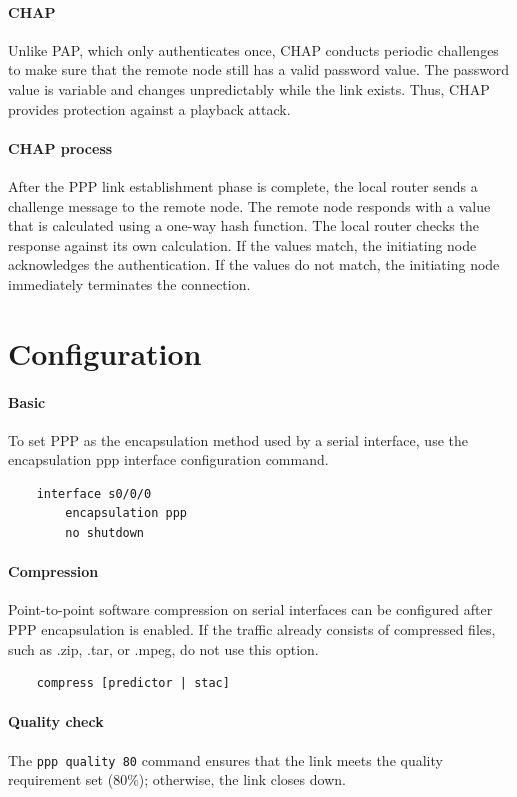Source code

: \paragraph{CHAP}Unlike PAP, which only authenticates once, CHAP conducts periodic challenges to make sure that the remote node still has a valid password value. The password value is variable and changes unpredictably while the link exists. Thus, CHAP provides protection against a playback attack.\\

\paragraph{CHAP process}After the PPP link establishment phase is complete, the local router sends a challenge message to the remote node. The remote node responds with a value that is calculated using a one-way hash function. The local router checks the response against its own calculation. If the values match, the initiating node acknowledges the authentication. If the values do not match, the initiating node immediately terminates the connection.

\section{Configuration}

\paragraph{Basic} To set PPP as the encapsulation method used by a serial interface, use the encapsulation ppp interface configuration command.
	\begin{verbatim}
	interface s0/0/0
		encapsulation ppp
		no shutdown
	\end{verbatim}
	
\paragraph{Compression} Point-to-point software compression on serial interfaces can be configured after PPP encapsulation is enabled. If the traffic already consists of compressed files, such as .zip, .tar, or .mpeg, do not use this option.
	\begin{verbatim}
	compress [predictor | stac]	
	\end{verbatim}
	
\paragraph{Quality check} The \verb|ppp quality 80| command ensures that the link meets the quality requirement set (80\%); otherwise, the link closes down.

····················

**EXERCISE DESCRIPTION:** Leave out the pictures and repeat everything else in the records exactly.

**TASK RESPONSE:**
Source code

: \paragraph{CHAP}Unlike PAP, which only authenticates once, CHAP conducts periodic challenges to make sure that the remote node still has a valid password value. The password value is variable and changes unpredictably while the link exists. Thus, CHAP provides protection against a playback attack.\\

\paragraph{CHAP process}After the PPP link establishment phase is complete, the local router sends a challenge message to the remote node. The remote node responds with a value that is calculated using a one-way hash function. The local router checks the response against its own calculation. If the values match, the initiating node acknowledges the authentication. If the values do not match, the initiating node immediately terminates the connection.

\section{Configuration}

\paragraph{Basic} To set PPP as the encapsulation method used by a serial interface, use the encapsulation ppp interface configuration command.
	\begin{verbatim}
	interface s0/0/0
		encapsulation ppp
		no shutdown
	\end{verbatim}
	
\paragraph{Compression} Point-to-point software compression on serial interfaces can be configured after PPP encapsulation is enabled. If the traffic already consists of compressed files, such as .zip, .tar, or .mpeg, do not use this option.
	\begin{verbatim}
	compress [predictor | stac]	
	\end{verbatim}
	
\paragraph{Quality check} The \verb|ppp quality 80| command ensures that the link meets the quality requirement set (80\%); otherwise, the link closes down.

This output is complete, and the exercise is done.